The four candidates, President of the Supreme Court of Appeal Judge Mandisa Maya, Gauteng Judge President Dunstan Mlambo, Acting Chief Justice of the Constitutional Court Raymond Zondo, and Constitutional Court Judge Mbuyiseli Madlanga, are no strangers to being grilled.
The looming date with the South African Fantastic Four of eminent jurists, if you allow me to refer to the fictional superhero team, has been overshadowed by unending debate about the Constitution and criticism of judges.
You would even have thought that such debates are not commonplace in constitutional democracies birthed during the third wave of democratisation in the late 20th century.
The interview and appointment of the Chief Justice is an event of major significance in both the legal and political landscape of SA. Whoever is to be appointed the next Chief Justice will have to be a superhero for the judiciary and a constitutional democracy that is characterised by rights and responsibilities, freedom and accountabilities.
The individual will be vested with far-reaching powers and is expected to be steeped in legal, constitutional and democratic credentials. Not only will the entire process be an event of note in the calendar of the South African judiciary, but it also has the potential of being history in the making with the possible appointment of Justice Maya as South Africa’s first female Chief Justice.
If appointed, Maya will join female judges in Africa such as Martha Koome, who became Kenya’s first female chief justice appointed by President Uhuru Kenyatta – after beating the odds of being less favoured than a male candidate who represented Kenyatta in the dispute over the 2017 election. The event could also be history in the making for continuing what may appear to be the tradition of appointing male chief justices since 1910, when John Henry de Villiers was appointed the first chief justice for the Union of South Africa.
The need for fairness and objectivity; transparency, independence and impartiality; competence, diligence and ethics; merit and diversity of the Bench of the Constitutional Court makes the forthcoming JSC interviews a subject of national importance.
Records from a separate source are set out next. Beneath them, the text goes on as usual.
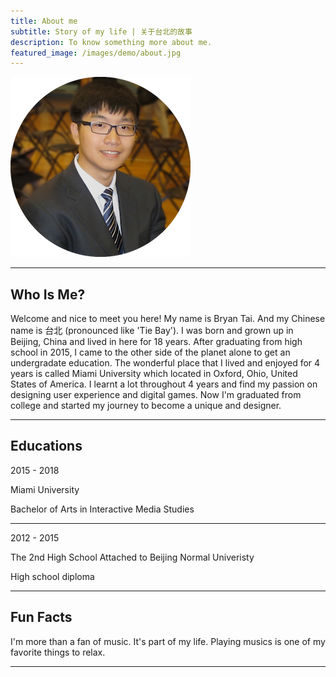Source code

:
 ```yaml
---
title: About me
subtitle: Story of my life | 关于台北的故事
description: To know something more about me.
featured_image: /images/demo/about.jpg
---
```


![](/images/avatar-tb.png)

---

## Who Is Me?

Welcome and nice to meet you here! My name is Bryan Tai. And my Chinese name is 台北 (pronounced like 'Tie Bay'). I was born and grown up in Beijing, China and lived in here for 18 years. After graduating from high school in 2015, I came to the other side of the planet alone to get an undergradate education. The wonderful place that I lived and enjoyed for 4 years is called Miami University which located in Oxford, Ohio, United States of America. I learnt a lot throughout 4 years and find my passion on designing user experience and digital games. Now I'm graduated from college and started my journey to become a unique and  designer.

---

## Educations

2015 - 2018

Miami University

Bachelor of Arts in Interactive Media Studies

---

2012 - 2015

The 2nd High School Attached to Beijing Normal Univeristy

High school diploma

---

## Fun Facts



I'm more than a fan of music. It's part of my life. Playing musics is one of my favorite things to relax.

---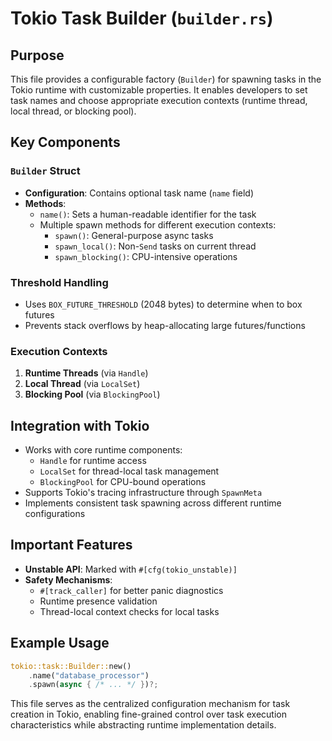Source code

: # Tokio Task Builder (`builder.rs`)

## Purpose
This file provides a configurable factory (`Builder`) for spawning tasks in the Tokio runtime with customizable properties. It enables developers to set task names and choose appropriate execution contexts (runtime thread, local thread, or blocking pool).

## Key Components

### `Builder` Struct
- **Configuration**: Contains optional task name (`name` field)
- **Methods**:
  - `name()`: Sets a human-readable identifier for the task
  - Multiple spawn methods for different execution contexts:
    - `spawn()`: General-purpose async tasks
    - `spawn_local()`: Non-`Send` tasks on current thread
    - `spawn_blocking()`: CPU-intensive operations

### Threshold Handling
- Uses `BOX_FUTURE_THRESHOLD` (2048 bytes) to determine when to box futures
- Prevents stack overflows by heap-allocating large futures/functions

### Execution Contexts
1. **Runtime Threads** (via `Handle`)
2. **Local Thread** (via `LocalSet`)
3. **Blocking Pool** (via `BlockingPool`)

## Integration with Tokio
- Works with core runtime components:
  - `Handle` for runtime access
  - `LocalSet` for thread-local task management
  - `BlockingPool` for CPU-bound operations
- Supports Tokio's tracing infrastructure through `SpawnMeta`
- Implements consistent task spawning across different runtime configurations

## Important Features
- **Unstable API**: Marked with `#[cfg(tokio_unstable)]`
- **Safety Mechanisms**:
  - `#[track_caller]` for better panic diagnostics
  - Runtime presence validation
  - Thread-local context checks for local tasks

## Example Usage
```rust
tokio::task::Builder::new()
    .name("database_processor")
    .spawn(async { /* ... */ })?;
```

This file serves as the centralized configuration mechanism for task creation in Tokio, enabling fine-grained control over task execution characteristics while abstracting runtime implementation details.
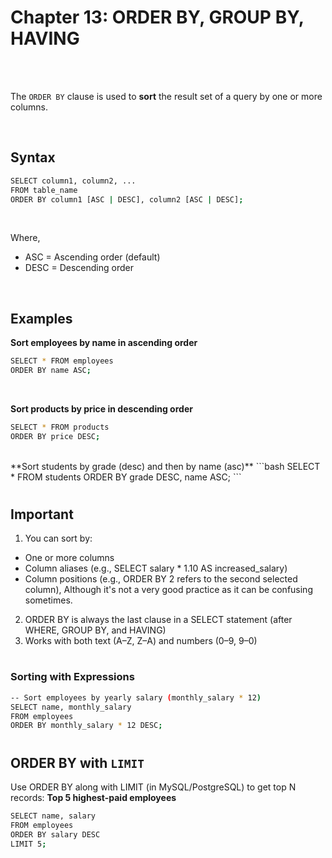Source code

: #
# Chapter 13: ORDER BY, GROUP BY, HAVING

<br>
<br>

The `ORDER BY` clause is used to **sort** the result set of a query by one or more columns.

<br>

## Syntax
```bash
SELECT column1, column2, ...
FROM table_name
ORDER BY column1 [ASC | DESC], column2 [ASC | DESC];
```
<br>

Where,
- ASC = Ascending order (default)
- DESC = Descending order

<br>

## Examples
**Sort employees by name in ascending order**
```bash
SELECT * FROM employees
ORDER BY name ASC;
```
<br>

**Sort products by price in descending order**
```bash
SELECT * FROM products
ORDER BY price DESC;
```
<br>
**Sort students by grade (desc) and then by name (asc)**
```bash
SELECT * FROM students
ORDER BY grade DESC, name ASC;
```

#

## Important
1. You can sort by:
  - One or more columns
  - Column aliases (e.g., SELECT salary * 1.10 AS increased_salary)
  - Column positions (e.g., ORDER BY 2 refers to the second selected column), Although it's not a very good practice as it can be confusing sometimes.
2. ORDER BY is always the last clause in a SELECT statement (after WHERE, GROUP BY, and HAVING)
3. Works with both text (A–Z, Z–A) and numbers (0–9, 9–0)

#

### Sorting with Expressions
```bash
-- Sort employees by yearly salary (monthly_salary * 12)
SELECT name, monthly_salary
FROM employees
ORDER BY monthly_salary * 12 DESC;
```
#

## ORDER BY with `LIMIT`
Use ORDER BY along with LIMIT (in MySQL/PostgreSQL) to get top N records:
**Top 5 highest-paid employees**
```bash
SELECT name, salary
FROM employees
ORDER BY salary DESC
LIMIT 5;
```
These underlying principles for the selection and appointment of judicial officers are important guidelines adopted by the Southern African Chief Justices Forum Conference and Annual General Meeting, in Lilongwe, Malawi, on 30 October 2018.
The total legitimacy of the appointment process hinges in part on the interviewing panel observing these principles and how well behaved the politicians are on the day. Unfortunately, we cannot get rid of politicians from the panel, as their participation is mandated by the beleaguered Constitution.
The public can only hope that legal practitioners on the panel behave in an exemplary fashion by demonstrating some skilled and informed questioning of the candidates.
The panel chairperson must also ensure that it will not again be accused of a palpable appearance of bias and letting politics trump conscience and excellence or excluding talent from the Bench. May the best woman or man win.